Thursday, May 19, 2016

Scientists, Investors Seek to Identify Financial Risks of Climate Change

The BlackRock sign is pictured in the Manhattan borough of New York, in this October 11, 2015 file photo. (Credit: Reuters/Eduardo Munoz/Files) Click to Enlarge.
A Norwegian group of climate scientists will form an alliance on Thursday with investors including BlackRock Inc and the World Bank to try to assess the financial risks of rising global temperatures.

The Center for International Climate and Environmental Research, Oslo (CICERO) said it wanted to help investors judge risks from global warming such as more heatwaves, floods, downpours, the extinction of animals and plants and rising seas.

The head of CICERO, Kristin Halvorsen, said the aim was to help investors and researchers to "understand each other more easily so that the financial sector can define climate risks".

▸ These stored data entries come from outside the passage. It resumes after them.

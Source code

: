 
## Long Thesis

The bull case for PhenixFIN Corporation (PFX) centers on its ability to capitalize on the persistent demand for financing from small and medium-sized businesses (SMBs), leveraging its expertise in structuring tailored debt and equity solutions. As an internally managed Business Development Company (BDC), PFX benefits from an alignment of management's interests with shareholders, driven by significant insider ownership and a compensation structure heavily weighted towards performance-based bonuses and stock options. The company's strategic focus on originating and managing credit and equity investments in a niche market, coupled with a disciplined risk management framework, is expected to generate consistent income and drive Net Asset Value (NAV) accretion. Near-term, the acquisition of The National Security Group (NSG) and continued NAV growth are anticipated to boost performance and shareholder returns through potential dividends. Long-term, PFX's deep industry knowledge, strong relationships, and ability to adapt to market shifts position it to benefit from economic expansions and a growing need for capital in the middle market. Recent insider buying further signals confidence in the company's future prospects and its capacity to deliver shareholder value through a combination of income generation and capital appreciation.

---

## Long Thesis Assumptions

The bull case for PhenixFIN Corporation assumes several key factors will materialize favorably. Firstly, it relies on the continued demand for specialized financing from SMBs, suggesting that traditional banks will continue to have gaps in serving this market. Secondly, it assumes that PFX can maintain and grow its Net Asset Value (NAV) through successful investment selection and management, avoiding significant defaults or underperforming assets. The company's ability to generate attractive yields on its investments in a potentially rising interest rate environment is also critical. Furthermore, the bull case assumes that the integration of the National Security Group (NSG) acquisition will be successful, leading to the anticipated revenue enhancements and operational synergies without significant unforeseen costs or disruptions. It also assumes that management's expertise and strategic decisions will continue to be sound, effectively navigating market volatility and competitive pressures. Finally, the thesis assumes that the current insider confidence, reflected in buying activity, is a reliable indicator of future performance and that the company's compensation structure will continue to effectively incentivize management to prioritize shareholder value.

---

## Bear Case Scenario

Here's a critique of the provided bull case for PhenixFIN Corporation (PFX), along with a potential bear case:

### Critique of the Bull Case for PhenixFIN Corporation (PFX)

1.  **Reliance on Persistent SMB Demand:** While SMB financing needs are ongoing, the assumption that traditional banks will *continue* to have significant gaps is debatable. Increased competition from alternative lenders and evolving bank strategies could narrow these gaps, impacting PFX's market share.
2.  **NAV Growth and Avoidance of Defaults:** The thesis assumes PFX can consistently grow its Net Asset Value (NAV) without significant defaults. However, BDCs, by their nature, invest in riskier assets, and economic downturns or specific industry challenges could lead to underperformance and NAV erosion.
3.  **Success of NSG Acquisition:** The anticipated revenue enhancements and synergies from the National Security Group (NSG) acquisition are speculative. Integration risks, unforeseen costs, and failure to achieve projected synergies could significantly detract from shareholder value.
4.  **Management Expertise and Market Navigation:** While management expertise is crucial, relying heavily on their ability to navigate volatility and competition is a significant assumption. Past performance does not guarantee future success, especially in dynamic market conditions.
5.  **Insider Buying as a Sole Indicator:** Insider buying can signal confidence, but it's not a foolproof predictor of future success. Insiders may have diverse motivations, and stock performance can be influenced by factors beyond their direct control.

"We speak very different languages.  Research and investment are two different worlds," Halvorsen, a former Norwegian finance minister, told Reuters on Wednesday, noting that the financial sector's main concern was the return on its investments.

Representatives of BlackRock, the world's largest asset management company, World Bank Treasury, Swedish pension fund AP2, Nordic bank SEB and Norwegian bank DNB would be among those on an advisory board for the CICERO Climate Finance project, to be launched on Thursday.